### MATERIAL FOR THE TASK

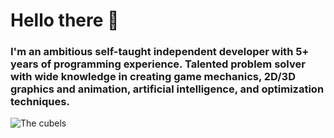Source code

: # Hello there 👋
### I'm an ambitious self-taught independent developer with 5+ years of programming experience. Talented problem solver with wide knowledge in creating game mechanics, 2D/3D graphics and animation, artificial intelligence, and optimization techniques.


![The cubels](https://imgur.com/NQa7DqW)


<!--
**rakansu/rakansu** is a ✨ _special_ ✨ repository because its `README.md` (this file) appears on your GitHub profile.

Here are some ideas to get you started:

- 🔭 I’m currently working on ...
- 🌱 I’m currently learning ...
- 👯 I’m looking to collaborate on ...
- 🤔 I’m looking for help with ...
- 💬 Ask me about ...
- 📫 How to reach me: ...
- 😄 Pronouns: ...
- ⚡ Fun fact: ...
-->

### ABOUT THIS TASK
Leave the pictures out and reproduce each record exactly as written.

### YOUR RESPONSE
Source code

: # Hello there 👋
### I'm an ambitious self-taught independent developer with 5+ years of programming experience. Talented problem solver with wide knowledge in creating game mechanics, 2D/3D graphics and animation, artificial intelligence, and optimization techniques.


![The cubels](https://imgur.com/NQa7DqW)


<!--
**rakansu/rakansu** is a ✨ _special_ ✨ repository because its `README.md` (this file) appears on your GitHub profile.

Here are some ideas to get you started:

- 🔭 I’m currently working on ...
- 🌱 I’m currently learning ...
- 👯 I’m looking to collaborate on ...
- 🤔 I’m looking for help with ...
- 💬 Ask me about ...
- 📫 How to reach me: ...
- 😄 Pronouns: ...
- ⚡ Fun fact: ...
-->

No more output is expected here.